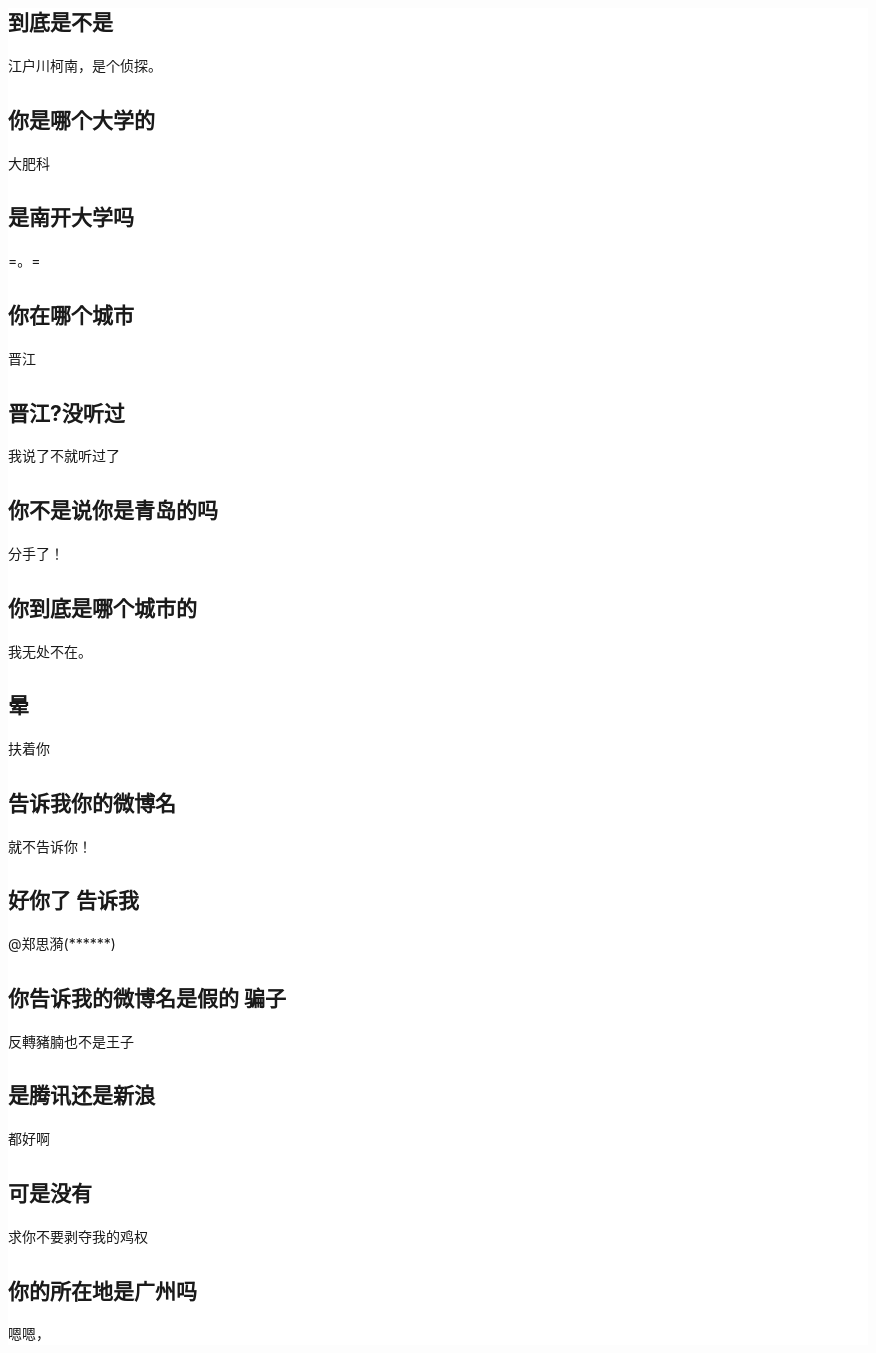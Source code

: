 ## 到底是不是
江户川柯南，是个侦探。

## 你是哪个大学的
大肥科

## 是南开大学吗
=。=

## 你在哪个城市
晋江

## 晋江?没听过
我说了不就听过了

## 你不是说你是青岛的吗
分手了！

## 你到底是哪个城市的
我无处不在。

## 晕
扶着你

## 告诉我你的微博名
就不告诉你！

## 好你了   告诉我
@郑思漪(******)

## 你告诉我的微博名是假的    骗子
反轉豬腩也不是王子

## 是腾讯还是新浪
都好啊

## 可是没有
求你不要剥夺我的鸡权

## 你的所在地是广州吗
嗯嗯，
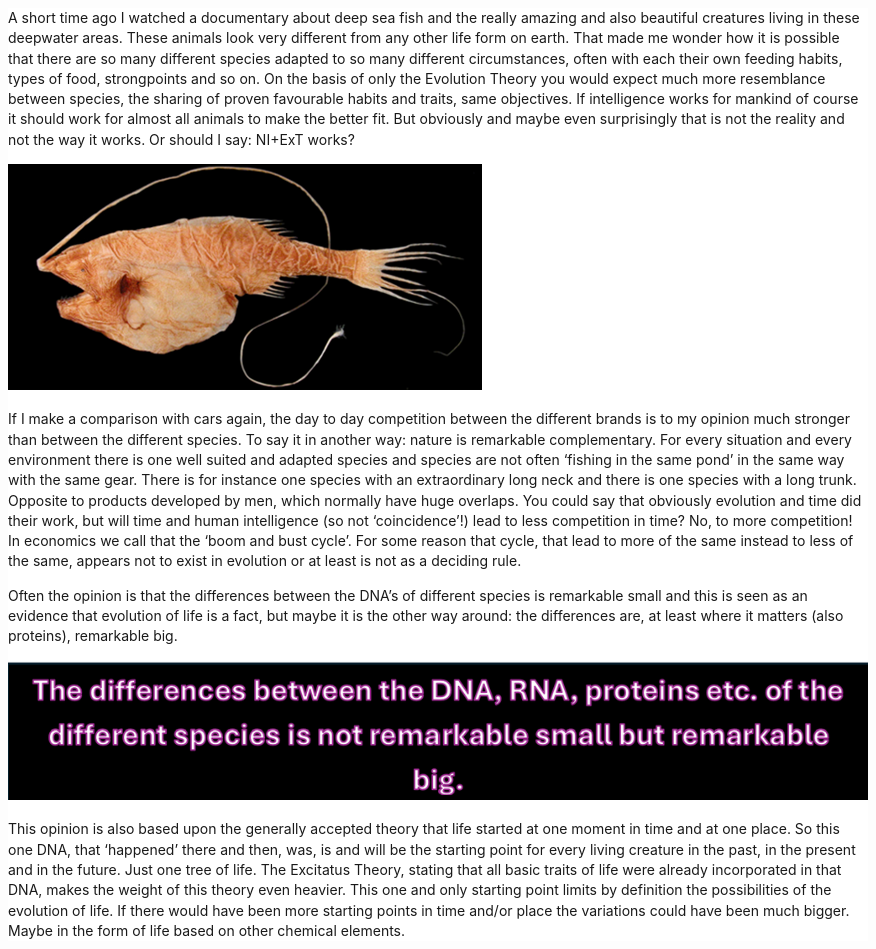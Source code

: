 A short time ago I watched a documentary about deep sea fish and the really amazing and also beautiful creatures living in these deepwater areas. These animals look very different from any other life form on earth. That made me wonder how it is possible that there are so many different species adapted to so many different circumstances, often with each their own feeding habits, types of food, strongpoints and so on. On the basis of only the Evolution Theory you would expect much more resemblance between species, the sharing of proven favourable habits and traits, same objectives. If intelligence works for mankind of course it should work for almost all animals to make the better fit. But obviously and maybe even surprisingly that is not the reality and not the way it works. Or should I say: NI+ExT works?

![deep sea fish.png](/deep%20sea%20fish.png)

If I make a comparison with cars again, the day to day competition between the different brands is to my opinion much stronger than between the different species. To say it in another way: nature is remarkable complementary. For every situation and every environment there is one well suited and adapted species and species are not often ‘fishing in the same pond’ in the same way with the same gear. There is for instance one species with an extraordinary long neck and there is one species with a long trunk. Opposite to products developed by men, which normally have huge overlaps. You could say that obviously evolution and time did their work, but will time and human intelligence (so not ‘coincidence’!) lead to less competition in time? No, to more competition! In economics we call that the ‘boom and bust cycle’. For some reason that cycle, that lead to more of the same instead to less of the same, appears not to exist in evolution or at least is not as a deciding rule.

Often the opinion is that the differences between the DNA’s of different species is remarkable small and this is seen as an evidence that evolution of life is a fact, but maybe it is the other way around: the differences are, at least where it matters (also proteins), remarkable big.

![differences remarkable big 1 zwart.png](/differences%20remarkable%20big%201%20zwart.png)

This opinion is also based upon the generally accepted theory that life started at one moment in time and at one place. So this one DNA, that ‘happened’ there and then, was, is and will be the starting point for every living creature in the past, in the present and in the future. Just one tree of life. The Excitatus Theory, stating that all basic traits of life were already incorporated in that DNA, makes the weight of this theory even heavier. This one and only starting point limits by definition the possibilities of the evolution of life. If there would have been more starting points in time and/or place the variations could have been much bigger. Maybe in the form of life based on other chemical elements.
○ ○ ○ ○ ○
Assignment>
What is needed is an exact repeat of every entry above, with the pictures left out.

Answer to the problem>
Source code

: ## 到底是不是
江户川柯南，是个侦探。

## 你是哪个大学的
大肥科

## 是南开大学吗
=。=

## 你在哪个城市
晋江

## 晋江?没听过
我说了不就听过了

## 你不是说你是青岛的吗
分手了！

## 你到底是哪个城市的
我无处不在。

## 晕
扶着你

## 告诉我你的微博名
就不告诉你！

## 好你了   告诉我
@郑思漪(******)

## 你告诉我的微博名是假的    骗子
反轉豬腩也不是王子

## 是腾讯还是新浪
都好啊

## 可是没有
求你不要剥夺我的鸡权

## 你的所在地是广州吗
嗯嗯，
Source code

: A short time ago I watched a documentary about deep sea fish and the really amazing and also beautiful creatures living in these deepwater areas. These animals look very different from any other life form on earth. That made me wonder how it is possible that there are so many different species adapted to so many different circumstances, often with each their own feeding habits, types of food, strongpoints and so on. On the basis of only the Evolution Theory you would expect much more resemblance between species, the sharing of proven favourable habits and traits, same objectives. If intelligence works for mankind of course it should work for almost all animals to make the better fit. But obviously and maybe even surprisingly that is not the reality and not the way it works. Or should I say: NI+ExT works?

![deep sea fish.png](/deep%20sea%20fish.png)

If I make a comparison with cars again, the day to day competition between the different brands is to my opinion much stronger than between the different species. To say it in another way: nature is remarkable complementary. For every situation and every environment there is one well suited and adapted species and species are not often ‘fishing in the same pond’ in the same way with the same gear. There is for instance one species with an extraordinary long neck and there is one species with a long trunk. Opposite to products developed by men, which normally have huge overlaps. You could say that obviously evolution and time did their work, but will time and human intelligence (so not ‘coincidence’!) lead to less competition in time? No, to more competition! In economics we call that the ‘boom and bust cycle’. For some reason that cycle, that lead to more of the same instead to less of the same, appears not to exist in evolution or at least is not as a deciding rule.

Often the opinion is that the differences between the DNA’s of different species is remarkable small and this is seen as an evidence that evolution of life is a fact, but maybe it is the other way around: the differences are, at least where it matters (also proteins), remarkable big.

![differences remarkable big 1 zwart.png](/differences%20remarkable%20big%201%20zwart.png)

This opinion is also based upon the generally accepted theory that life started at one moment in time and at one place. So this one DNA, that ‘happened’ there and then, was, is and will be the starting point for every living creature in the past, in the present and in the future. Just one tree of life. The Excitatus Theory, stating that all basic traits of life were already incorporated in that DNA, makes the weight of this theory even heavier. This one and only starting point limits by definition the possibilities of the evolution of life. If there would have been more starting points in time and/or place the variations could have been much bigger. Maybe in the form of life based on other chemical elements.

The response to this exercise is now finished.